> [Exercise brief]
Starting from the line that contains "-django-filter", output every remaining line of the records below exactly as it appears, that line and the last one included.

> [Records for processing]

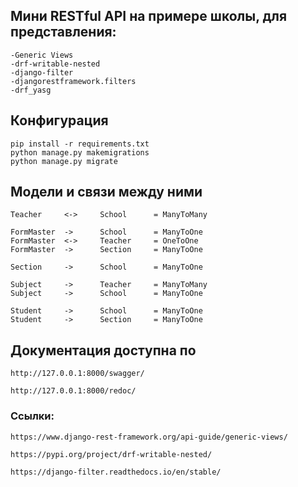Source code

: ## Мини RESTful API на примере школы, для представления:

    -Generic Views 
    -drf-writable-nested 
    -django-filter
    -djangorestframework.filters
    -drf_yasg


## Конфигурация
    pip install -r requirements.txt 
    python manage.py makemigrations
    python manage.py migrate


## Модели и связи между ними

    Teacher     <->     School      = ManyToMany 
    
    FormMaster  ->      School      = ManyToOne 
    FormMaster  <->     Teacher     = OneToOne
    FormMaster  ->      Section     = ManyToOne 

    Section     ->      School      = ManyToOne

    Subject     ->      Teacher     = ManyToMany
    Subject     ->      School      = ManyToOne 

    Student     ->      School      = ManyToOne 
    Student     ->      Section     = ManyToOne 


## Документация доступна по 
    
    http://127.0.0.1:8000/swagger/ 
    
    http://127.0.0.1:8000/redoc/


### Cсылки:
    https://www.django-rest-framework.org/api-guide/generic-views/
    
    https://pypi.org/project/drf-writable-nested/
    
    https://django-filter.readthedocs.io/en/stable/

> [Answer to the problem]
    -django-filter
    -djangorestframework.filters
    -drf_yasg


## Конфигурация
    pip install -r requirements.txt 
    python manage.py makemigrations
    python manage.py migrate


## Модели и связи между ними

    Teacher     <->     School      = ManyToMany 
    
    FormMaster  ->      School      = ManyToOne 
    FormMaster  <->     Teacher     = OneToOne
    FormMaster  ->      Section     = ManyToOne 

    Section     ->      School      = ManyToOne

    Subject     ->      Teacher     = ManyToMany
    Subject     ->      School      = ManyToOne 

    Student     ->      School      = ManyToOne 
    Student     ->      Section     = ManyToOne 


## Документация доступна по 
    
    http://127.0.0.1:8000/swagger/ 
    
    http://127.0.0.1:8000/redoc/


### Cсылки:
    https://www.django-rest-framework.org/api-guide/generic-views/
    
    https://pypi.org/project/drf-writable-nested/
    
    https://django-filter.readthedocs.io/en/stable/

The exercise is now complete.